**Action item**
Every line of the entries below that mentions "function" is to be copied out.

[Source data]

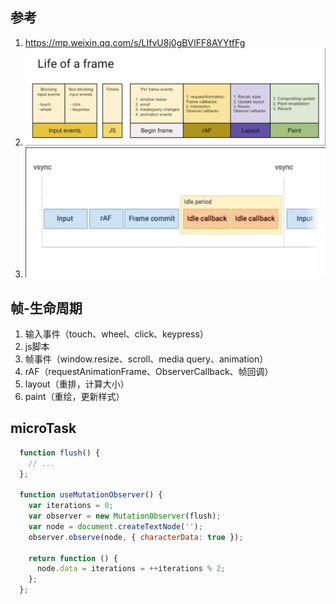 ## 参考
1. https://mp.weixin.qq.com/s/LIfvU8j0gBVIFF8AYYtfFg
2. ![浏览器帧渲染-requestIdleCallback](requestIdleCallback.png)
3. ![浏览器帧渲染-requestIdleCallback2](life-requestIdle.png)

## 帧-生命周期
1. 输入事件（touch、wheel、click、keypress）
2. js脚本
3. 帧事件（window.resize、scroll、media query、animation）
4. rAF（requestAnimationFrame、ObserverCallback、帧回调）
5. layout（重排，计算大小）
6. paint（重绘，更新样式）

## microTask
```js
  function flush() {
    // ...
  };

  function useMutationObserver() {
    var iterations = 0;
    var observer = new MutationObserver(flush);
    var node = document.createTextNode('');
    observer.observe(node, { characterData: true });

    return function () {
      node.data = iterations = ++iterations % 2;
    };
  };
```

**Written response**
  function flush() {
  function useMutationObserver() {
    return function () {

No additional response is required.